Source code in docarray/array/any_array.py
class AnyDocArray(Sequence[T_doc], Generic[T_doc], AbstractType):
    doc_type: Type[BaseDocWithoutId]
    __typed_da__: Dict[Type['AnyDocArray'], Dict[Type[BaseDocWithoutId], Type]] = {}

    def __repr__(self):
        return f'<{self.__class__.__name__} (length={len(self)})>'

    @classmethod
    def __class_getitem__(cls, item: Union[Type[BaseDocWithoutId], TypeVar, str]):
        if not isinstance(item, type):
            if sys.version_info < (3, 12):
                return Generic.__class_getitem__.__func__(cls, item)  # type: ignore
                # this do nothing that checking that item is valid type var or str
                # Keep the approach in #1147 to be compatible with lower versions of Python.
            else:
                return GenericAlias(cls, item)  # type: ignore
        if not safe_issubclass(item, BaseDocWithoutId):
            raise ValueError(
                f'{cls.__name__}[item] item should be a Document not a {item} '
            )

        if cls not in cls.__typed_da__:
            cls.__typed_da__[cls] = {}

        if item not in cls.__typed_da__[cls]:
            # Promote to global scope so multiprocessing can pickle it
            global _DocArrayTyped

            class _DocArrayTyped(cls):  # type: ignore
                doc_type: Type[BaseDocWithoutId] = cast(Type[BaseDocWithoutId], item)

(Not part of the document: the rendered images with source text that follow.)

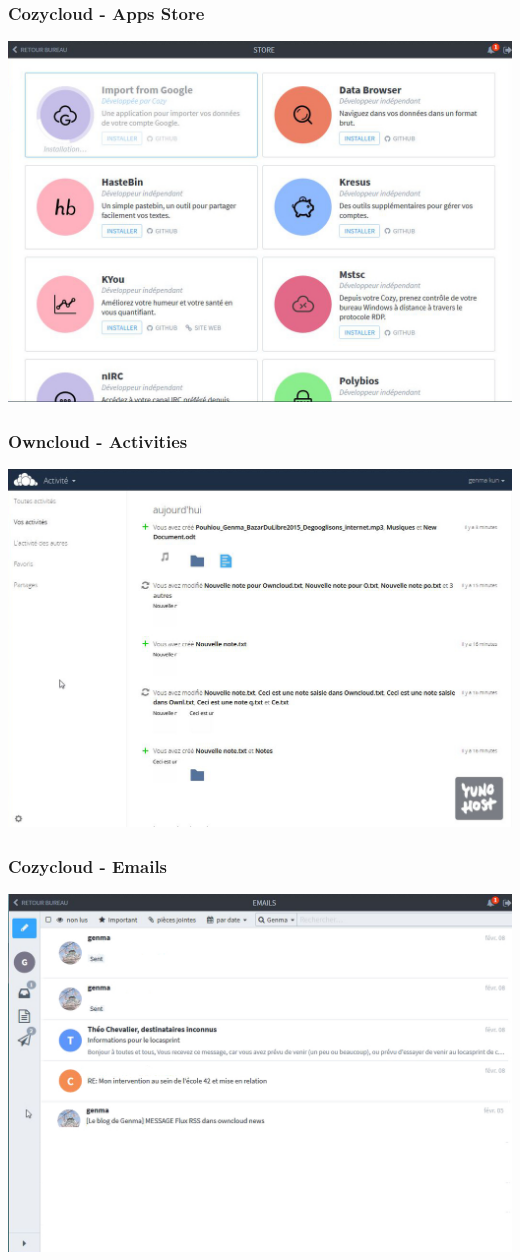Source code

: \documentclass{beamer}
\begin{document}
\begin{frame}
\frametitle{Cozycloud - Apps Store}
\includegraphics[scale=0.3] {./CozyCloud/CozyCloud_Store.jpg}
\end{frame}

\begin{frame}
\frametitle{Owncloud - Activities}
\includegraphics[scale=0.3] {./Owncloud/Owncloud_Activites.jpg}
\end{frame}

\begin{frame}
\frametitle{Cozycloud - Emails}
\includegraphics[scale=0.3] {./CozyCloud/CozyCloud_Emails.jpg}
\end{frame}
\end{document}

            for field in _DocArrayTyped.doc_type._docarray_fields().keys():

                def _property_generator(val: str):
                    def _getter(self):
                        if getattr(self, '_is_unusable', False):
                            raise UnusableObjectError(
                                UNUSABLE_ERROR_MSG.format(cls=cls.__name__)
                            )
                        return self._get_data_column(val)

                    def _setter(self, value):
                        if getattr(self, '_is_unusable', False):
                            raise UnusableObjectError(
                                UNUSABLE_ERROR_MSG.format(cls=cls.__name__)
                            )
                        self._set_data_column(val, value)

                    # need docstring for the property
                    return property(fget=_getter, fset=_setter)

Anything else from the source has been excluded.